What to work on: Print out the data below with every line intact.

Stored data:
########################################

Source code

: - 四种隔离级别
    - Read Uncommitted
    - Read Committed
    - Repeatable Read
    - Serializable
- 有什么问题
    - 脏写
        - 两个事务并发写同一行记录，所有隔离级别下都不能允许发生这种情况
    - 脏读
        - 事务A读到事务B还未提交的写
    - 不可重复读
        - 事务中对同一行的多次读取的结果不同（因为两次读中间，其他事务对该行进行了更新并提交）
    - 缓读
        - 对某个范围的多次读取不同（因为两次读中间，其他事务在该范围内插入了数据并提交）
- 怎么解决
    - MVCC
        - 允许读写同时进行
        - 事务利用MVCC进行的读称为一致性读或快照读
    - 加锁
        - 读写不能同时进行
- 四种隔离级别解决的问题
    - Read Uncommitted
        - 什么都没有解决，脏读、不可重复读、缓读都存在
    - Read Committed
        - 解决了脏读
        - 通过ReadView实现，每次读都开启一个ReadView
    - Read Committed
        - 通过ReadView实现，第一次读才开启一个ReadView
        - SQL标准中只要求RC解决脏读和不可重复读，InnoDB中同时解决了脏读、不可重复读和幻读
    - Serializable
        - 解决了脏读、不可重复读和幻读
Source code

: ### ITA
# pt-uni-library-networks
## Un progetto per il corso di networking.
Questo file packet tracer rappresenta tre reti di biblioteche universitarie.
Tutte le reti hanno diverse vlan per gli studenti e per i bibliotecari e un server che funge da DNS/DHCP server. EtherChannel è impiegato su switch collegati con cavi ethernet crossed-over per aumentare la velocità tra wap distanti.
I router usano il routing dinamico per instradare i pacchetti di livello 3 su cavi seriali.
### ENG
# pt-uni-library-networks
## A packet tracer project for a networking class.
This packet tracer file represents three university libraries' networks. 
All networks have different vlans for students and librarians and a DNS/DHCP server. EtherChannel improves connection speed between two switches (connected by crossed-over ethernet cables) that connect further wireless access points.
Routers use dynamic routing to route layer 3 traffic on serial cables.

########################################

Response:
Source code

: - 四种隔离级别
    - Read Uncommitted
    - Read Committed
    - Repeatable Read
    - Serializable
- 有什么问题
    - 脏写
        - 两个事务并发写同一行记录，所有隔离级别下都不能允许发生这种情况
    - 脏读
        - 事务A读到事务B还未提交的写
    - 不可重复读
        - 事务中对同一行的多次读取的结果不同（因为两次读中间，其他事务对该行进行了更新并提交）
    - 缓读
        - 对某个范围的多次读取不同（因为两次读中间，其他事务在该范围内插入了数据并提交）
- 怎么解决
    - MVCC
        - 允许读写同时进行
        - 事务利用MVCC进行的读称为一致性读或快照读
    - 加锁
        - 读写不能同时进行
- 四种隔离级别解决的问题
    - Read Uncommitted
        - 什么都没有解决，脏读、不可重复读、缓读都存在
    - Read Committed
        - 解决了脏读
        - 通过ReadView实现，每次读都开启一个ReadView
    - Read Committed
        - 通过ReadView实现，第一次读才开启一个ReadView
        - SQL标准中只要求RC解决脏读和不可重复读，InnoDB中同时解决了脏读、不可重复读和幻读
    - Serializable
        - 解决了脏读、不可重复读和幻读
Source code

: ### ITA
# pt-uni-library-networks
## Un progetto per il corso di networking.
Questo file packet tracer rappresenta tre reti di biblioteche universitarie.
Tutte le reti hanno diverse vlan per gli studenti e per i bibliotecari e un server che funge da DNS/DHCP server. EtherChannel è impiegato su switch collegati con cavi ethernet crossed-over per aumentare la velocità tra wap distanti.
I router usano il routing dinamico per instradare i pacchetti di livello 3 su cavi seriali.
### ENG
# pt-uni-library-networks
## A packet tracer project for a networking class.
This packet tracer file represents three university libraries' networks. 
All networks have different vlans for students and librarians and a DNS/DHCP server. EtherChannel improves connection speed between two switches (connected by crossed-over ethernet cables) that connect further wireless access points.
Routers use dynamic routing to route layer 3 traffic on serial cables.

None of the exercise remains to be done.